New malware campaign avoids detection to target major financial brands
Updated versions of the Gozi malware are being used in currently active campaigns targeting global financial brands according to threat intelligence experts buguroo Labs.
Targets of the attack include PayPal, CitiDirect BE, ING Bank, Société Générale, BNP Paribas, and the Bank of Tokyo. It's expected that attacks currently being perfected in Poland, Japan and Spain, will soon be launched in the US and Western Europe.
When an infected user at a target financial institution attempts a transaction, the malware’s C&C server is notified in real time and sends the user's browser the information necessary for carrying out fraudulent transfers. The injected code presents a fraudulent deposit-pending alert requesting a security key from the user to complete the transfer. Hidden beneath this, however, is the actual transfer page being presented to the bank. The unsuspecting user is inadvertently entering their key to send their money to a 'mule' designated by the malware operators.
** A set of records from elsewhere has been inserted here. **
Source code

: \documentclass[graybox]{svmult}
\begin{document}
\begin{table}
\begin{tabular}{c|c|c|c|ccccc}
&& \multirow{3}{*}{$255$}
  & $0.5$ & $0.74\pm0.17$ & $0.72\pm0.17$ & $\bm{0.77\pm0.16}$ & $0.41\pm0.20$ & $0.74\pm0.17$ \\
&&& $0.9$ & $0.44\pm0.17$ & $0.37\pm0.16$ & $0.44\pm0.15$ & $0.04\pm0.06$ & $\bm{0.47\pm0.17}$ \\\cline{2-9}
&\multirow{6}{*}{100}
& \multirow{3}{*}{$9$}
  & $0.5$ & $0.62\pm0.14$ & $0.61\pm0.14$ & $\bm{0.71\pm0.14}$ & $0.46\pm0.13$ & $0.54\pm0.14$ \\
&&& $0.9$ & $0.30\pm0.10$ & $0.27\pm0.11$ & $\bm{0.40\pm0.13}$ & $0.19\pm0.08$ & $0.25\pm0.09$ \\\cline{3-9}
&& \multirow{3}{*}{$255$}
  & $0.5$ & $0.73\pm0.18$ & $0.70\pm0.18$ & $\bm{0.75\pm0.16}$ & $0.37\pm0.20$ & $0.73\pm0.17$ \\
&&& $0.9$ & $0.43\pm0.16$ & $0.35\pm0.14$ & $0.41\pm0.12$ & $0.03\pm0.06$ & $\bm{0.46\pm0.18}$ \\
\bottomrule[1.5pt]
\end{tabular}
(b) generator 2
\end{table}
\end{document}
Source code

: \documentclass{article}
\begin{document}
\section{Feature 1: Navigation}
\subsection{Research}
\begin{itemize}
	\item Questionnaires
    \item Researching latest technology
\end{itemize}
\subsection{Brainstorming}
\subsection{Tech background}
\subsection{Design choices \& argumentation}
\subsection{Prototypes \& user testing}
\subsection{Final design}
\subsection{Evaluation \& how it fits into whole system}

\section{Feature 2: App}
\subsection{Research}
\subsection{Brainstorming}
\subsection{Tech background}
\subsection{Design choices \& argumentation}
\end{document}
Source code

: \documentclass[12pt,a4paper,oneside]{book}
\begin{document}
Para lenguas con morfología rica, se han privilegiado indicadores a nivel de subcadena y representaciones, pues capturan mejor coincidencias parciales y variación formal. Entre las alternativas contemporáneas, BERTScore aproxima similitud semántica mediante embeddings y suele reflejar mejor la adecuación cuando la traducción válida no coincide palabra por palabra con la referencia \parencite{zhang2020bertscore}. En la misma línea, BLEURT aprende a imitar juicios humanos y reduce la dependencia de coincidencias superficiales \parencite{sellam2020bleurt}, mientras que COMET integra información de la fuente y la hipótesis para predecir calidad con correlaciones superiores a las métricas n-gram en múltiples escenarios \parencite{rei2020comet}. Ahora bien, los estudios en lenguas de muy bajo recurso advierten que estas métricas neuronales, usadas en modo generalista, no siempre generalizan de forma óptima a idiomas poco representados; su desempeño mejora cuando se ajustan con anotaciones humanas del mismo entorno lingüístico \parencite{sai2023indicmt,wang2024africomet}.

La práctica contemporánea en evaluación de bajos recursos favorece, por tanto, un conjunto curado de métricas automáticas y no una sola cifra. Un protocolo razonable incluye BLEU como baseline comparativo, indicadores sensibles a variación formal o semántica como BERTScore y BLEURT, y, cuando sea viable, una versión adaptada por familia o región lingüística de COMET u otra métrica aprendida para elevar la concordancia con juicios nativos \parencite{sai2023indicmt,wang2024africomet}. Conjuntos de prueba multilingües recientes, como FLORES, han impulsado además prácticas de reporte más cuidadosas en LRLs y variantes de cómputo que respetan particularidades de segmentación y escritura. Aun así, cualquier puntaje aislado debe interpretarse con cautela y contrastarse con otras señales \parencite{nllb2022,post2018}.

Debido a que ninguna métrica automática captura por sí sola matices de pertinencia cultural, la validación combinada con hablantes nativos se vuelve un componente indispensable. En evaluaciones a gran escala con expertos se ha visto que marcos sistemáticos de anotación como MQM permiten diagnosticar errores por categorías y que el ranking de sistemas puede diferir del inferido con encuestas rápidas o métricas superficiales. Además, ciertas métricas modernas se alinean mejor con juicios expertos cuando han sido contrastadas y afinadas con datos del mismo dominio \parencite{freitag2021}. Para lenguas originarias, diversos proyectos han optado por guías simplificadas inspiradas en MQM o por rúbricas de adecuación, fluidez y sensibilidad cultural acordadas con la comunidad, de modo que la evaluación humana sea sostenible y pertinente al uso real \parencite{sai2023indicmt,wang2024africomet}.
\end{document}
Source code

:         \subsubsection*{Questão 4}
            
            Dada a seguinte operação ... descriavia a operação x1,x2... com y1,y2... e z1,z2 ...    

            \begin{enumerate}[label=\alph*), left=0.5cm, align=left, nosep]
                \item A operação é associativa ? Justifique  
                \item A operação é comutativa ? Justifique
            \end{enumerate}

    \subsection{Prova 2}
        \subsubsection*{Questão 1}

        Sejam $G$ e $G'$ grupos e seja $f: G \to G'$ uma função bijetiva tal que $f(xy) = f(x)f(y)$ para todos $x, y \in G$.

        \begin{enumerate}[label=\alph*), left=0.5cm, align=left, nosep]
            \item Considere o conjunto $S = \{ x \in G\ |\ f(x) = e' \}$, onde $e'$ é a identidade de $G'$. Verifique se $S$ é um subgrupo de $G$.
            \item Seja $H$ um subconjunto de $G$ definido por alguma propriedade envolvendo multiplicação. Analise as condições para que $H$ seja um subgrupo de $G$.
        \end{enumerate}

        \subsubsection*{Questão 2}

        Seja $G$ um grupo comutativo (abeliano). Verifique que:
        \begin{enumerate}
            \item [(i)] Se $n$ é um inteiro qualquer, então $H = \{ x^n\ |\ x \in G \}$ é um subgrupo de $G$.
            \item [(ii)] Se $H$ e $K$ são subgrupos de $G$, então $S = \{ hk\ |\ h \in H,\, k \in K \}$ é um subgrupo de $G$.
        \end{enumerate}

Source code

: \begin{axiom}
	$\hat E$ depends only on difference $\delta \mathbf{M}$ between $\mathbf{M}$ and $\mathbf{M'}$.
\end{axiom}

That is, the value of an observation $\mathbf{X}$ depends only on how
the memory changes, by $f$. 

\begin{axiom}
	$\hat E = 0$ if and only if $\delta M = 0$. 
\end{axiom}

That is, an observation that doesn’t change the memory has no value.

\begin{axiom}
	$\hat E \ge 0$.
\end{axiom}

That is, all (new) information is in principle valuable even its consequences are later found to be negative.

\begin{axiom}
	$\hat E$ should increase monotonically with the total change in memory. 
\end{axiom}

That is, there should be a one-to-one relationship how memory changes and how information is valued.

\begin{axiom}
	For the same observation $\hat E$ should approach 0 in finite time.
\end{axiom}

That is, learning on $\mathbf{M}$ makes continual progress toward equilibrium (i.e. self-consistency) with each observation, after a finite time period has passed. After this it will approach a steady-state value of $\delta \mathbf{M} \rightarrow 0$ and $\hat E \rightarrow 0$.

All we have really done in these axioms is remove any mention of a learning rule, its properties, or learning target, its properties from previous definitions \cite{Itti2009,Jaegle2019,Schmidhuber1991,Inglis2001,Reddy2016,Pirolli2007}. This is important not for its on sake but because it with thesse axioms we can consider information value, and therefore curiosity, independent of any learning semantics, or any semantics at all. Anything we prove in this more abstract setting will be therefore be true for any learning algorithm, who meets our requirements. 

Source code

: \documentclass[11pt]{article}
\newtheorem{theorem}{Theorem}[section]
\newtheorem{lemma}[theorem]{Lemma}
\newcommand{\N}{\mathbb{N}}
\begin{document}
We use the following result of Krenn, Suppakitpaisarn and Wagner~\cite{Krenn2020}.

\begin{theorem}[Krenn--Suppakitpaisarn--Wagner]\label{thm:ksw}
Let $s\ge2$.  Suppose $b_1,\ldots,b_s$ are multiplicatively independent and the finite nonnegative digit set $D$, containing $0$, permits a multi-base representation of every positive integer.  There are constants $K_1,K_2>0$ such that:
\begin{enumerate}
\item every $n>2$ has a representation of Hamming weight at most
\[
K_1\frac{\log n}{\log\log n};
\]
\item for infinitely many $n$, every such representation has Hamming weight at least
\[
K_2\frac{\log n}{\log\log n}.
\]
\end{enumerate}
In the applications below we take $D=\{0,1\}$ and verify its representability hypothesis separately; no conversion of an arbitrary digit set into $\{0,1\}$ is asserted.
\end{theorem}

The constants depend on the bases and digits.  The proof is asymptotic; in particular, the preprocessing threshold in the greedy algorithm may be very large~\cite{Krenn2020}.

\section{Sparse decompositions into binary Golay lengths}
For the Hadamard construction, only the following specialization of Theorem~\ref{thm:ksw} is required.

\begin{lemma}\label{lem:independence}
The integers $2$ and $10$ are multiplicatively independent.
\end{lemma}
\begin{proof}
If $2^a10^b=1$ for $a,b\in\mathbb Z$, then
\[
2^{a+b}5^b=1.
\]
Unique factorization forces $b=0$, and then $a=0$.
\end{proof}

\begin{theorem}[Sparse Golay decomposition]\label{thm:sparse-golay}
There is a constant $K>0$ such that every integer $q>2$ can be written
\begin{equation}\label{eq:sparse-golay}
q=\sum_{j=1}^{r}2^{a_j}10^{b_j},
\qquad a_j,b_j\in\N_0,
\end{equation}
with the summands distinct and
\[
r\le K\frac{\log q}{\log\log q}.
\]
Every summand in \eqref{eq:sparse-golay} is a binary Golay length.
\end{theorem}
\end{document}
Analysis by buguroo shows that these latest Gozi variants use advanced techniques that leave even organizations using the leading web fraud defense tools extremely vulnerable. In addition, the dynamic web injection being used indicates a high degree of automation to optimize the selection of 'mules' based on the quality and vulnerability of the victim, with the juiciest prospects earning an 'operators are standing by' live intervention.
"Through our ongoing cyber intelligence activity and world-class expertise, our team was able to identify the latest Gozi advances and alert the public," says Pablo de la Riva Ferrezuelo, chief technology officer and co-founder of buguroo. "We are also proud to confirm that bugFraud Defense is one of the few, and perhaps the only, effective defense against these very sophisticated emerging attacks".